The middling storyline hinges on a Blues Brothers framework that includes visiting Arizona dives and Texas saloons, coping with familial strife, and a final performance with the police waiting offstage to arrest the duo for sundry misdeeds. The musical numbers, for which the actors supply their own vocals, are pedestrian and derivative at best. But, Mac and Jackson paint in profanity with the same virtuosity some artists work in water colors, and together they form an irreverent chemistry. The result is a satisfying mix of hilarity and melancholy, the latter fueled by the reality that Mac and Isaac Hayes, who makes a cameo, did not live to see this film’s release.

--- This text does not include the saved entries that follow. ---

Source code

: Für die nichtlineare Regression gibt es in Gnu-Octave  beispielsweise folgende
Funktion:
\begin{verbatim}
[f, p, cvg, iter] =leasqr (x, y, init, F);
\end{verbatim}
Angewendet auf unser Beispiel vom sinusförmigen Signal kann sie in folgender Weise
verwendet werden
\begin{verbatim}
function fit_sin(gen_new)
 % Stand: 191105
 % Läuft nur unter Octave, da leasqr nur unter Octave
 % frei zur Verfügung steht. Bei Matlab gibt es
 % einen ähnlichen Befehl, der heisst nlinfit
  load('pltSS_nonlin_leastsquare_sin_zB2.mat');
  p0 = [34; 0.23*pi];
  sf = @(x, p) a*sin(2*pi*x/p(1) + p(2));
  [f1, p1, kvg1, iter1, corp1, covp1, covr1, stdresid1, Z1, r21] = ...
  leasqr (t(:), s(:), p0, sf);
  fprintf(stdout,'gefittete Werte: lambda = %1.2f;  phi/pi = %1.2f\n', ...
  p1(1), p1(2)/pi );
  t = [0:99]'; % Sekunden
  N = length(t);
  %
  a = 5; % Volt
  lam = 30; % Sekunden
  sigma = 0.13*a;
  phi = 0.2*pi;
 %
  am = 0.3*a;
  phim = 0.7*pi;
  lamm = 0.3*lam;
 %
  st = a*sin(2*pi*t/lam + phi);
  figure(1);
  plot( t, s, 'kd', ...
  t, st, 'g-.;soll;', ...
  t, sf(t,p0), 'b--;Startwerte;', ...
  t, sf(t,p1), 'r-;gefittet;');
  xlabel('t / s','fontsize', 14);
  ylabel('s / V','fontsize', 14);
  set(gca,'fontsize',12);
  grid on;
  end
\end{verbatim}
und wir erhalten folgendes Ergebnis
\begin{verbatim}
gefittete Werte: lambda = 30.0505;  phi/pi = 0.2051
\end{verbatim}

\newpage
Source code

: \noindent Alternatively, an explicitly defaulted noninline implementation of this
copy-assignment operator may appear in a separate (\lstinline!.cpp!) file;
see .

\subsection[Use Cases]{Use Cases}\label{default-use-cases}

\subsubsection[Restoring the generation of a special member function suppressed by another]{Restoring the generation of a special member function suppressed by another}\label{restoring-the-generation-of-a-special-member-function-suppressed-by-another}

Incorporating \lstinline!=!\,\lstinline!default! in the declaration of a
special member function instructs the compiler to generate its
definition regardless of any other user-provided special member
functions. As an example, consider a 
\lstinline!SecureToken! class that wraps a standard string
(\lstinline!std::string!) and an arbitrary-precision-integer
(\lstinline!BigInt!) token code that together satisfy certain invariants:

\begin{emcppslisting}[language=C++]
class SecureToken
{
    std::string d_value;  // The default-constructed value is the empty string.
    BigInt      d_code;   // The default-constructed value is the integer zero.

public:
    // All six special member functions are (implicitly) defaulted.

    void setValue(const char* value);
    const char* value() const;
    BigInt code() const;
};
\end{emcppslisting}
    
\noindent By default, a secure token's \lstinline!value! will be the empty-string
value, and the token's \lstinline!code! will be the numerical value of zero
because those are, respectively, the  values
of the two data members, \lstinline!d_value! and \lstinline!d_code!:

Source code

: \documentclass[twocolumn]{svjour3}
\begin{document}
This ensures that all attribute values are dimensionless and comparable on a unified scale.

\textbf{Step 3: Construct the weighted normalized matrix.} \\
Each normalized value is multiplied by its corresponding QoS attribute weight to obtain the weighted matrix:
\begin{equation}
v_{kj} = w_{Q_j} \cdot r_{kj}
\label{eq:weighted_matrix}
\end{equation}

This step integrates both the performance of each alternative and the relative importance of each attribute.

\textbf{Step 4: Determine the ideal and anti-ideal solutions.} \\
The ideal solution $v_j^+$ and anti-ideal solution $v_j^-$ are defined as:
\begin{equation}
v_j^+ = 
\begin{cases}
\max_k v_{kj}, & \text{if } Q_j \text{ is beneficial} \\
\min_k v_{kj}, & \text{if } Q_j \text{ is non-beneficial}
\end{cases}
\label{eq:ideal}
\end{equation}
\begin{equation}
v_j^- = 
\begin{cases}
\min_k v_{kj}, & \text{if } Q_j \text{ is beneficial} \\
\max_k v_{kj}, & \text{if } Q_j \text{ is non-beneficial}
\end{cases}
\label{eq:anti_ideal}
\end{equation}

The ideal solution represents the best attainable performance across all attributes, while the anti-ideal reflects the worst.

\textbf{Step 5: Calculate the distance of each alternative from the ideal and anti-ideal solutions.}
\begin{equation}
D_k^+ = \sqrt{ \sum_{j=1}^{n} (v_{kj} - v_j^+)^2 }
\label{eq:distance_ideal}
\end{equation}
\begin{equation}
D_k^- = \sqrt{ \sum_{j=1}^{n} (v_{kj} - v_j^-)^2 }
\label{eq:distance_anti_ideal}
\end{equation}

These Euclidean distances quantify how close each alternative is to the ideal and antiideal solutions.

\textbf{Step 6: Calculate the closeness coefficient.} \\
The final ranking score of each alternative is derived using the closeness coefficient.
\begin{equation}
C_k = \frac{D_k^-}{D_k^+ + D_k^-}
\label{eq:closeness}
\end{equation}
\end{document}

While Mac voices a lion king in Madagascar: Escape 2 Africa, he is not the reason anyone will or will not see this PG-rated kids’ film. The best thing that can be said about this sequel to the popular 2005 animated original is that it will entertain youngsters under the age of 10. Of course, the same can be said about an animatronic jug band at Chuck E. Cheese’s, which might, come to think of it, rival the second Madagascar in plot depth and originality.
An ill-fated attempt to finally return home to New York City by the franchise’s quartet of zoo escapees – Alex and dancing Lion (Ben Stiller), Marty the Zebra (Chris Rock), Melman the Giraffe (David Schwimmer, emerging from exile) and Gloria the Hippo (Jada Pinkett Smith) – literally crash lands in the African plains. There, Gloria and Melman discover love, Marty discovers he is part of a like-minded herd, and Alex discovers his long-lost parents (Mac and Sherri Shepard). From there, it is onto a pale takeoff of “The Lion King,” as Simba…er, Alex competes to succeed his father against the dastardly Scar…er, Makunga (Alec Baldwin).
For kids, all the plotting merely passes time between “moving it” with Sacha Baron Cohen’s hyperactive, self-assured lemur Julien. For every one else, only the return of those sardonic penguins provides any genuine chuckles.